Open Web Docs, working with a growing set of organizations getting
involved in supporting MDN Web Docs, has established a quarterly
prioritization process to work on key infrastructure and content work.
Projects in 2021 included: Migrating MDN content to Markdown,
Collaborating with the W3C to integrate specification data into browser
compatibility data (BCD) and MDN, co-leadership for the BCD project,
improvements to the information architecture of API docs, making API
docs more beginner friendly, and documenting WebXR.
Outset
In October 2020, Open Web Docs was created by Coil,
Google, Microsoft, Samsung, the W3C, Jory Burson, and Florian Scholz,
followed by the public launch on January 25, 2021. Created to ensure the
long-term health of web platform documentation on critical resources
like MDN Web Docs, independently of any single vendor or organization.
Through full-time staff, community management, and a network of partner
organizations, Open Web Docs enables these resources to better maintain
and sustain documentation of core web platform technologies.
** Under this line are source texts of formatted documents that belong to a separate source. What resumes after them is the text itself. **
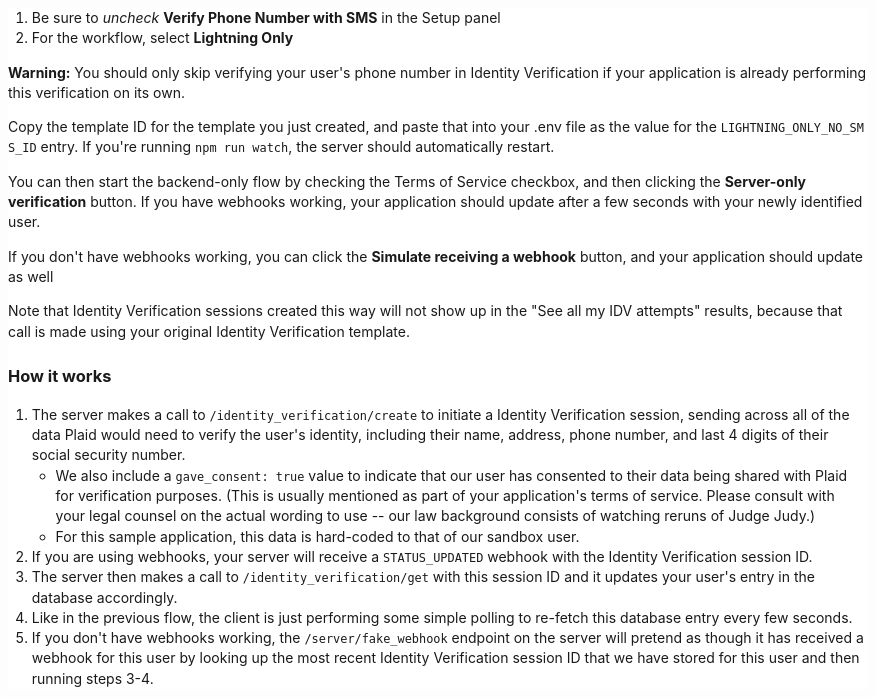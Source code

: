 1. Be sure to _uncheck_ **Verify Phone Number with SMS** in the Setup panel
2. For the workflow, select **Lightning Only**

**Warning:** You should only skip verifying your user's phone number in Identity
Verification if your application is already performing this verification on its
own.

Copy the template ID for the template you just created, and paste that into your
.env file as the value for the `LIGHTNING_ONLY_NO_SMS_ID` entry. If you're
running `npm run watch`, the server should automatically restart.

You can then start the backend-only flow by checking the Terms of Service
checkbox, and then clicking the **Server-only verification** button. If you have
webhooks working, your application should update after a few seconds with your
newly identified user.

If you don't have webhooks working, you can click the **Simulate receiving a
webhook** button, and your application should update as well

Note that Identity Verification sessions created this way will not show up in
the "See all my IDV attempts" results, because that call is made using your
original Identity Verification template.

### How it works

1. The server makes a call to `/identity_verification/create` to initiate a
   Identity Verification session, sending across all of the data Plaid would
   need to verify the user's identity, including their name, address, phone
   number, and last 4 digits of their social security number.
   - We also include a `gave_consent: true` value to indicate that our user has
     consented to their data being shared with Plaid for verification purposes.
     (This is usually mentioned as part of your application's terms of service.
     Please consult with your legal counsel on the actual wording to use -- our
     law background consists of watching reruns of Judge Judy.)
   - For this sample application, this data is hard-coded to that of our sandbox
     user.
2. If you are using webhooks, your server will receive a `STATUS_UPDATED`
   webhook with the Identity Verification session ID.
3. The server then makes a call to `/identity_verification/get` with this
   session ID and it updates your user's entry in the database accordingly.
4. Like in the previous flow, the client is just performing some simple polling
   to re-fetch this database entry every few seconds.
5. If you don't have webhooks working, the `/server/fake_webhook` endpoint on
   the server will pretend as though it has received a webhook for this user by
   looking up the most recent Identity Verification session ID that we have
   stored for this user and then running steps 3-4.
Rather than
create new documentation sites, Open Web Docs is committed to improving
existing platforms through our contributions.
Public launch
On January 25, 2021, Open Web Docs was launched publicly with an
overall very positive reaction from the Web community. The
launch
tweet had
473,760 impressions, and the launch blog
post has
over 25,000 views. There are now 147
contributors on Open
Collective,
the Twitter account
@OpenWebDocs counts
1,915 followers and the project repository has
298 stars on
GitHub.
OWD also spent a long time being the #1 news on Hacker News
and the story was picked up on over
20 international press sites.
Organizational growth
In 2021, the following organizations joined the Open
Web Docs collective and actively participated in OWD committees.
Initial members:
- Coil
- Microsoft
- Mozilla
- Samsung Internet
- W3C
Additional members:
- Igalia (starting January 2021)
- Facebook (starting May 2021)
- JetBrains (starting July 2021)
This increases the total number of organizations participating to
9 from the initial 6
organizations. Open Web Docs
provided an entry point for these organizations to get involved with Web
platform documentation and contributing to MDN Web Docs. The regular
exchange of knowledge and expertise has been very beneficial for all
parties involved.
Facebook:
“We are honored to support the Open Web Docs initiative as it
leads the way in shaping the future of inclusive, extensive and quality
web documentation.”
Joel
Marcey,
Staff Developer Advocate, Facebook
Google:
“Accessible, high-quality documentation benefits all web
developers, and we’re excited to support Open Web Docs and its mission.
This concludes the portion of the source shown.